型にはまらないレーブ・ドイツの強さ
43分、ドラクスラーが左サイドからエリア内に切り込んで、折り返しを、ゴメスがダイレクトで決めた。2-0。
レーブは、良い意味で、“これぞレーブのサッカー”を持っていない。アドバイスでも戦術でも、良いと判断したものは、何であれ取り入れようとする。ブラジルW杯の前に、ペップがラームをボランチで起用すると、それをドイツ代表にも取り入れた。しかし本大会ではなかなか上手く行かず、メディアを中心にラームを右SBに戻すよう周囲の声が高まると、すんなりと受け入れている。
スロバキア戦の後で、チーム・マネージャーのビアホフ氏は「我々は試合を重ねるごとに成長した」と述べたが、それもレーブの柔軟性があってのことだろう。不調と見るや、“すんなり”ゲッツェを外したように、妙なこだわりがないのだ。
後半が始まってからドイツ代表は、一見は守勢に回っているようで、スロバキア代表にボールを回させた。エネルギーを温存する。前回大会に比べて、トーナメントは1試合分、長くなった。
そして63分。クロースのCKから、フンメルスが競ってこぼれたボールを、ドラクスラーが右足ダイレクトで突き刺した。3-0。レーブは「我々は常に試合をコントロールしてスペースを上手く活用した。危なげない勝利だったね」と振り返る。

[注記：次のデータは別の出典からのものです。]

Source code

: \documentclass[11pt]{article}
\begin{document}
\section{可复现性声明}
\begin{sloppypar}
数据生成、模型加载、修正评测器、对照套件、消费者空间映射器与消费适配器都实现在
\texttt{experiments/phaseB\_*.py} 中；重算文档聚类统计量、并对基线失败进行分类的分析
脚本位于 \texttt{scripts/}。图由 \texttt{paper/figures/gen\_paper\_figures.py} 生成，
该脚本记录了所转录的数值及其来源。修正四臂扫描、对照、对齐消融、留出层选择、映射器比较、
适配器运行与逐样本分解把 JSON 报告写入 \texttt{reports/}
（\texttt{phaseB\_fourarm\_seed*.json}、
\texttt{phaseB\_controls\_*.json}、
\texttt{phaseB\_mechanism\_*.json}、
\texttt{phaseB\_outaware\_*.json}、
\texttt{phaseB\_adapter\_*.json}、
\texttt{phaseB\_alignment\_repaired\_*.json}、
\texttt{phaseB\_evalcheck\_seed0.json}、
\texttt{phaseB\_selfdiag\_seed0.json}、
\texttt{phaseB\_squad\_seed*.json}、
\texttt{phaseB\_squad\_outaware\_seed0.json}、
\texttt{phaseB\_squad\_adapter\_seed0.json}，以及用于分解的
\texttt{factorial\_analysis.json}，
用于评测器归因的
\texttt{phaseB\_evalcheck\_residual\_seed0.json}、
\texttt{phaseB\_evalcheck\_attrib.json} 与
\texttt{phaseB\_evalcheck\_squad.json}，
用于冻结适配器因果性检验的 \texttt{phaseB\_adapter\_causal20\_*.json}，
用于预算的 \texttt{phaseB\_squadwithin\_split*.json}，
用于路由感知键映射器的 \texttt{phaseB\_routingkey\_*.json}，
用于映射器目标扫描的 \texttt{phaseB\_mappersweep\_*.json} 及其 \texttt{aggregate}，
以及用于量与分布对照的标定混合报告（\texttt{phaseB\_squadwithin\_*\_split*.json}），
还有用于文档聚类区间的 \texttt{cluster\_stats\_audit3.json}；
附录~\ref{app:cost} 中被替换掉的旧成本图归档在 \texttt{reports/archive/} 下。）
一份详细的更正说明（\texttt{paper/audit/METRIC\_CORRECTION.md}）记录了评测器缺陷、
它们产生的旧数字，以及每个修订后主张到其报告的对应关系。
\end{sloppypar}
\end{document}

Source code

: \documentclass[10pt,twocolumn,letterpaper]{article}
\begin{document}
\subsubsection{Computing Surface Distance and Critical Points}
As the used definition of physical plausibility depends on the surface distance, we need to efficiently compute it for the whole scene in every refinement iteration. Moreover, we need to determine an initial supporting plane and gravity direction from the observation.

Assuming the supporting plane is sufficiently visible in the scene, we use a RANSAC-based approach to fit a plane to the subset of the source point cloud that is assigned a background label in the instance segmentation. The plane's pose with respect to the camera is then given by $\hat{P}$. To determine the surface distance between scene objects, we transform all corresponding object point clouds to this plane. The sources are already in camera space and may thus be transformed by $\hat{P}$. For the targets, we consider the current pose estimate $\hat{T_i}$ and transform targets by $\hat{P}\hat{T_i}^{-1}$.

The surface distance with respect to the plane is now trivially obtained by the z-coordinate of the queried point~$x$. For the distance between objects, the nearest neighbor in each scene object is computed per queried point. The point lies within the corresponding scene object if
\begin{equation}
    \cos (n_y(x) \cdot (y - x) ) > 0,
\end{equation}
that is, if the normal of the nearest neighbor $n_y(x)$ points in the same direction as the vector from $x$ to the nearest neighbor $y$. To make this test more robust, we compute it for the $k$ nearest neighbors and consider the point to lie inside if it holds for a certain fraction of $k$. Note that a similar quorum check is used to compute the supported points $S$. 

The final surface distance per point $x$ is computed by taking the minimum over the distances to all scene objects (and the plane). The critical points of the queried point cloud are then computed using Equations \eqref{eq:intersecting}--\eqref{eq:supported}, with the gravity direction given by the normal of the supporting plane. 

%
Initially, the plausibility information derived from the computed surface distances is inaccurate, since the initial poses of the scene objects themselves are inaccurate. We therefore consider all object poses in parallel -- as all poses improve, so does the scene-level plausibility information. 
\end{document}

ドイツ代表は、スロバキア代表を3-0で下した。キミッヒの裏のスペースや同選手のセットプレーでの競り合いなど、守備面での課題をわずかに残したが、ドイツ代表の快勝だった。ゴメスは「僕らの目標は全くもって明らかに優勝だ」と言う。ドイツ代表は、“レーブらしいサッカー”で、頂点に向かってまたひとつ駒を進めた。